Autor: Geschäftsstelle IG DHS

Das Lebensmittelgesetz ist für den Detailhandel für die tägliche Arbeit im Interesse der Konsumentinnen und Konsumenten von grosser Bedeutung. Dies auf allen Ebenen: bei der Beschaffung, im Verkauf wie auch in den eigenen Produktionsbetrieben, die zu den grössten Lebensmittelverarbeitungsbetrieben in der Schweiz zählen und auch Produkte exportieren. Rechtssicherheit sowie ein effizienter und verlässlicher Vollzug sind neben den internen Vorschriften und Kontrollmechanismen wichtige Voraussetzungen, um Kundinnen und Kunden der Interessengemeinschaft Detailhandel Schweiz (IG DHS) sichere, korrekt beschriftete und auch preislich attraktive Produkte anbieten zu können.
 
Für den Detailhandel bringt das neue Recht insbesondere folgende Verbesserungen:
Abschaffung des Positivprinzips und damit Erleichterungen beim Import neuartiger Lebensmittel ohne Verzicht auf gewisse notwendige Mindeststandards.
Angleichungen an EU-Recht und damit Abbau von Handelshemmnissen.
Massvolle, zielgerichtete Herkunftsdeklaration und Beibehaltung der mündlichen Information zu Allergenen.

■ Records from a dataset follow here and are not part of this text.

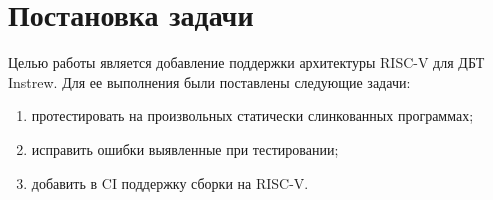 
\section{Постановка задачи}
\label{sec:task}

Целью работы является добавление поддержки архитектуры \mbox{RISC-V} для ДБТ Instrew. Для ее выполнения были поставлены следующие задачи:
\begin{enumerate}
    \item протестировать на произвольных статически слинкованных программах;
    \item исправить ошибки выявленные при тестировании;
    \item добавить в CI поддержку сборки на RISC-V.
\end{enumerate}

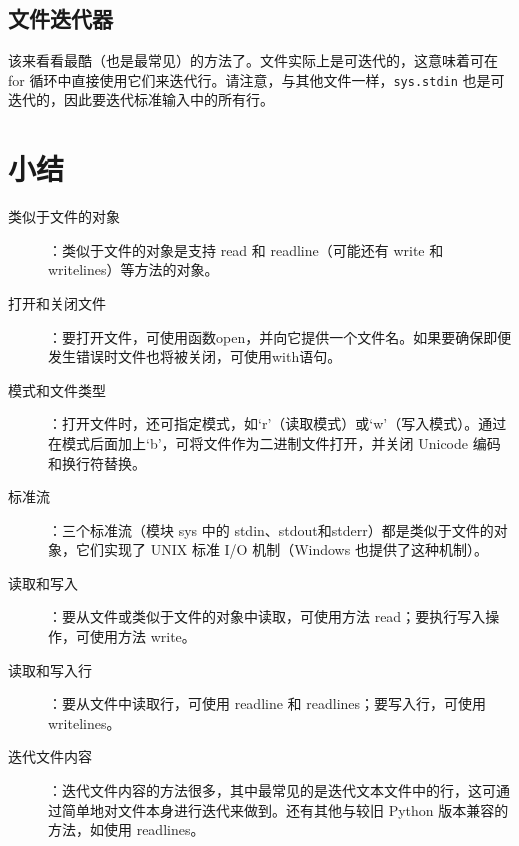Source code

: \subsection{文件迭代器}
该来看看最酷（也是最常见）的方法了。文件实际上是可迭代的，这意味着可在 for 循环中直接使用它们来迭代行。请注意，与其他文件一样，\verb|sys.stdin| 也是可迭代的，因此要迭代标准输入中的所有行。
\section{小结}
\begin{description}
    \item[类似于文件的对象]：类似于文件的对象是支持 read 和 readline（可能还有 write 和 writelines）等方法的对象。
    \item[打开和关闭文件]：要打开文件，可使用函数open，并向它提供一个文件名。如果要确保即便发生错误时文件也将被关闭，可使用with语句。
    \item[模式和文件类型]：打开文件时，还可指定模式，如`r'（读取模式）或`w'（写入模式）。通过在模式后面加上`b'，可将文件作为二进制文件打开，并关闭 Unicode 编码和换行符替换。
    \item[标准流]：三个标准流（模块 sys 中的 stdin、stdout和stderr）都是类似于文件的对象，它们实现了 UNIX 标准 I/O 机制（Windows 也提供了这种机制）。
    \item[读取和写入]：要从文件或类似于文件的对象中读取，可使用方法 read；要执行写入操作，可使用方法 write。
    \item[读取和写入行]：要从文件中读取行，可使用 readline 和 readlines；要写入行，可使用 writelines。
    \item[迭代文件内容]：迭代文件内容的方法很多，其中最常见的是迭代文本文件中的行，这可通过简单地对文件本身进行迭代来做到。还有其他与较旧 Python 版本兼容的方法，如使用 readlines。
\end{description}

Darüber hinaus begrüsst die IG DHS das ausgewogene Verhältnis zwischen Konsumentenschutz und unternehmerischer Freiheit für die betroffenen Unternehmen. Das neue Lebensmittelrecht ist ein gutes Beispiel dafür, wie der Regulierungsprozess unter Einbezug aller relevanten Stakeholder erfolgreich verlaufen kann.